Public housing estate in Tung Chung, Hong Kong

Ying Tung Estate (迎東邨) is a public housing estate located at 12 Ying Tung Road in Tung Chung, Lantau Island, New Territories, Hong Kong. It consists of four residential buildings completed in 2018, making it the first public housing project completed in the Tung Chung North area. The estate, developed by the Hong Kong Housing Authority, contains 3,580 flats.

Although it is administratively part of Tung Chung North, it sits directly adjacent to the massive reclamation zone of the Tung Chung New Town Extension (East). As a result of this extension, the estate will be served by the future Tung Chung East station, a MTR station currently under construction immediately to its east.

==Houses==

| Name | Chinese name | Building type | Completed |
| Ying Hei House | 迎喜樓 | Non-standard | 2018 |
| Ying Fok House | 迎福樓 |
| Ying Chui House | 迎趣樓 |
| Ying Yuet House | 迎悅樓 |

== Transportation ==
The estate will be served by Tung Chung East station, which is located within walking distance. The station is expected to open for service in 2029.

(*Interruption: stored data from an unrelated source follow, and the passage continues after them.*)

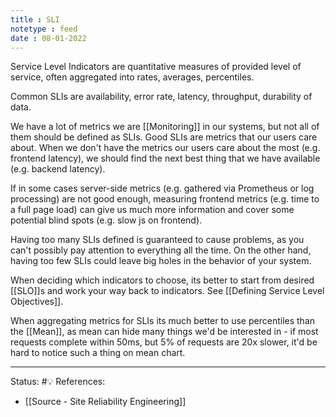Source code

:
 ```yaml
---
title : SLI
notetype : feed
date : 08-01-2022
---
```


Service Level Indicators are quantitative measures of provided level of service, often aggregated into rates, averages, percentiles. 

Common SLIs are availability, error rate, latency, throughput, durability of data.

We have a lot of metrics we are [[Monitoring]] in our systems, but not all of them should be defined as SLIs.  Good SLIs are metrics that our users care about. When we don't have the metrics our users care about the most (e.g. frontend latency), we should find the next best thing that we have available (e.g. backend latency).

If in some cases server-side metrics (e.g. gathered via Prometheus or log processing) are not good enough, measuring frontend metrics (e.g. time to a full page load) can give us much more information and cover some potential blind spots (e.g. slow js on frontend).

Having too many SLIs defined is guaranteed to cause problems, as you can't possibly pay attention to everything all the time. On the other hand, having too few SLIs could leave big holes in the behavior of your system.

When deciding which indicators to choose, its better to start from desired [[SLO]]s and work your way back to indicators. See [[Defining Service Level Objectives]].

When aggregating metrics for SLIs its much better to use percentiles than the [[Mean]], as mean can hide many things we'd be interested in - if most requests complete within 50ms, but 5% of requests are 20x slower, it'd be hard to notice such a thing on mean chart.




-----

Status: #💡 
References:
- [[Source - Site Reliability Engineering]]
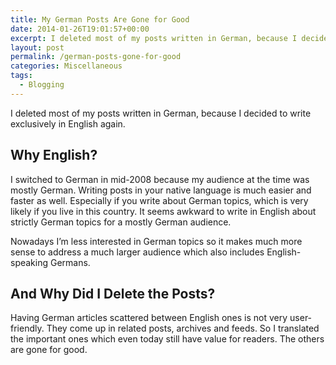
 ```yaml
---
title: My German Posts Are Gone for Good
date: 2014-01-26T19:01:57+00:00
excerpt: I deleted most of my posts written in German, because I decided to write exclusively in English again.
layout: post
permalink: /german-posts-gone-for-good
categories: Miscellaneous
tags:
  - Blogging
---
```

I deleted most of my posts written in German, because I decided to write exclusively in English again.

## Why English?

I switched to German in mid-2008 because my audience at the time was mostly German. Writing posts in your native language is much easier and faster as well. Especially if you write about German topics, which is very likely if you live in this country. It seems awkward to write in English about strictly German topics for a mostly German audience.

Nowadays I’m less interested in German topics so it makes much more sense to address a much larger audience which also includes English-speaking Germans.

## And Why Did I Delete the Posts?

Having German articles scattered between English ones is not very user-friendly. They come up in related posts, archives and feeds. So I translated the important ones which even today still have value for readers. The others are gone for good.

Pending the station's completion, residents rely on feeder buses to the nearby Tung Chung Station, and North Lantau External Bus Routes for travel to urban areas. Due to the estate's close proximity to Hong Kong International Airport, it relies on North Lantau shuttle routes, including Citybus route S56 for the passenger terminal, and Long Win Bus route S64P, which runs in peak hours, for the airport catering area.

The estate is currently served by Ying Tung Estate Bus Terminus, and Cheung Tung Estate Bus Terminus.